Like Sprinkles, there is usually a huge line outside this bakery. I've once stood in it for an hour to buy freshly baked goods and boba milk tea. There is typically a bakery bouncer (lol) that stands at the door and lets people in little by little. Once inside, you grab a tray, a pair of tongs and go to town. If you ever go here, be prepared to jostle with finicky foodies, old Asian women and the occasional out of place non-Asian person for the fresh baked goods. There are constantly new platters of pastries being brought out that are often snatched up before the worker has a chance to set it down on a shelf -- I'm not exaggerating here. It's a bad thing to have a favorite pastry here because it's a crapshoot whether that particular pastry will be there when you get inside or not. They probably have 40 different varieties of baked pastries (not counting the pastry case shown below) you can buy and I've tried about 15 of them. If you take a peek into the back kitchen, you'll see ~10 cooks bustling around throwing things in giant ovens and giant racks of dough ready to be baked. The staff is super friendly and will always go in the back to check if your favorite pastry is coming out of the oven any time soon. Unfortunately, most of the time the answer is, "It won't be ready until later tonight :(." For the record, my favorite pastry is the little Japanese cream bun thing. It looks like a small round bao with a white swirl (like a naruto) on top.

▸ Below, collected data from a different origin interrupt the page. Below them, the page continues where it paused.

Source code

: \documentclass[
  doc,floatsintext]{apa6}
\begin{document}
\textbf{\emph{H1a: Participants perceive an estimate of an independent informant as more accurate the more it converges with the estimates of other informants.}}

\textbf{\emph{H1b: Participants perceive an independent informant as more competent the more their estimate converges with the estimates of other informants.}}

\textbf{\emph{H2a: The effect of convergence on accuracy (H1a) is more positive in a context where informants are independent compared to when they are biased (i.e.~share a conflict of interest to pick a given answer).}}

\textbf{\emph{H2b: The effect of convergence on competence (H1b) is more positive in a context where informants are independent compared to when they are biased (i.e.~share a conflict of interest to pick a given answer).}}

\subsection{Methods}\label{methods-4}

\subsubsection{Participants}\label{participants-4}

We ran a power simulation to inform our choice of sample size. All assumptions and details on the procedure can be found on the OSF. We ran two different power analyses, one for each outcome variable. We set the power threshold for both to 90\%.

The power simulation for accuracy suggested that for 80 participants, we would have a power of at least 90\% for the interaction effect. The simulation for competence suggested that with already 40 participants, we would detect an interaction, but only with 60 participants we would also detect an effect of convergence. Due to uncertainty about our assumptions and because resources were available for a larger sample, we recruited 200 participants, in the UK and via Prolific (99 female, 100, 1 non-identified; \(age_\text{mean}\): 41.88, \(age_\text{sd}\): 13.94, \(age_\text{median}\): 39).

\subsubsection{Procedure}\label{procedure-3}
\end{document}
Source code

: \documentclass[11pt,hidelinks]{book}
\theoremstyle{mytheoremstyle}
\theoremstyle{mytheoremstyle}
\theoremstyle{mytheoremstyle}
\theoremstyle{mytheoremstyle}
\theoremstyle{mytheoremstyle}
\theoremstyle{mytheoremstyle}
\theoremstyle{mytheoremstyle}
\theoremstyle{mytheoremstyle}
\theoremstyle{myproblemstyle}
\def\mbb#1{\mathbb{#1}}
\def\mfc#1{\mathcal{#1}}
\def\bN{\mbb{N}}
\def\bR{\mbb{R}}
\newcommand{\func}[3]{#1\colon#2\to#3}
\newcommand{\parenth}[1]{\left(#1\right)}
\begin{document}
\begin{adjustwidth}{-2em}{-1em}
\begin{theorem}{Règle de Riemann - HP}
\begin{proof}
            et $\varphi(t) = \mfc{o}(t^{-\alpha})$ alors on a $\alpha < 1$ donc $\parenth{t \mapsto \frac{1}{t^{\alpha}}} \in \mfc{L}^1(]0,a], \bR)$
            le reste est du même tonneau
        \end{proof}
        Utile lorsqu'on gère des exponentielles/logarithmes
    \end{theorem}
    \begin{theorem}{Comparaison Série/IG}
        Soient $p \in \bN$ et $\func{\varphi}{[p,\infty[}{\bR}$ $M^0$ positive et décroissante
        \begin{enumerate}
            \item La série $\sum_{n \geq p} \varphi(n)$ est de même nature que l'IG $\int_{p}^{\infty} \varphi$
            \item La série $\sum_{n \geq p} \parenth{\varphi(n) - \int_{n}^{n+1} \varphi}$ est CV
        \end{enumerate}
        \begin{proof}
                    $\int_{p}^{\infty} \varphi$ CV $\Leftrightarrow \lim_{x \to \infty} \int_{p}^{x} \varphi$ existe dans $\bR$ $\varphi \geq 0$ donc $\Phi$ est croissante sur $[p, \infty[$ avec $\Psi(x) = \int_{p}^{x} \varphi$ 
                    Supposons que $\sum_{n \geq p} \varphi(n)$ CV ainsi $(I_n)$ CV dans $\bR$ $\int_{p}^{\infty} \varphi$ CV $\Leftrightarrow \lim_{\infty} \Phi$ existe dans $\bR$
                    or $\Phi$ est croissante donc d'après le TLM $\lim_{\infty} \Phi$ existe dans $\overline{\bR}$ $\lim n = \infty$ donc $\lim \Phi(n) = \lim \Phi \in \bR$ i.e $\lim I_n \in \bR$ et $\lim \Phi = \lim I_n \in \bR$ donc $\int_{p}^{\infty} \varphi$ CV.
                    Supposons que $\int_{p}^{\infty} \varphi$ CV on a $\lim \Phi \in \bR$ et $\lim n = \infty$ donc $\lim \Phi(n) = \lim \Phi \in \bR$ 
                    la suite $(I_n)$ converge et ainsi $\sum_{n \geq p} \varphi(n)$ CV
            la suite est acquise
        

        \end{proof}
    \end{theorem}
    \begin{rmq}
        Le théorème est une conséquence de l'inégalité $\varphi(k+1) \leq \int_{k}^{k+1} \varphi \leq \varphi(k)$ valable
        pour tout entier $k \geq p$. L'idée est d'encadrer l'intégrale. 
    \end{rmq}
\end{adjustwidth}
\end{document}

It's no secret I don't eat fruit, if you know me. If you don't know me and you just balked, I'll explain some other time. As you can see from the picture above, everything has fruit. That's how Chinese pastries roll. A majority of the celebrations I went to as a child I couldn't eat dessert. That combined with my mom never serving dessert at home (it's not traditional for Chinese people to do that, it's not that she's mean!), I don't have a very large sweet tooth. I know this is quite a different story than Willy Wonka, at least in the new movie, I don't remember how the original one went. If you're balking again because you know how much I like to bake, then you must not know that I rarely eat what I bake. All that fruit talk aside, I was still always amazed at how beautiful Chinese pastries were, especially the ones at 85° Bakery. I know this sounds like some sort of Yelp review, but I urge anyone in Southern California to try this bakery out!
Oh ya! Back to the boba. It's ridiculously good here! The milk tea is sweetened perfectly (except for that one time they forgot to put sugar in mine...) and the boba has just the right amount of chew and flavor. You'd be surprised how much boba has no flavor. Yuck.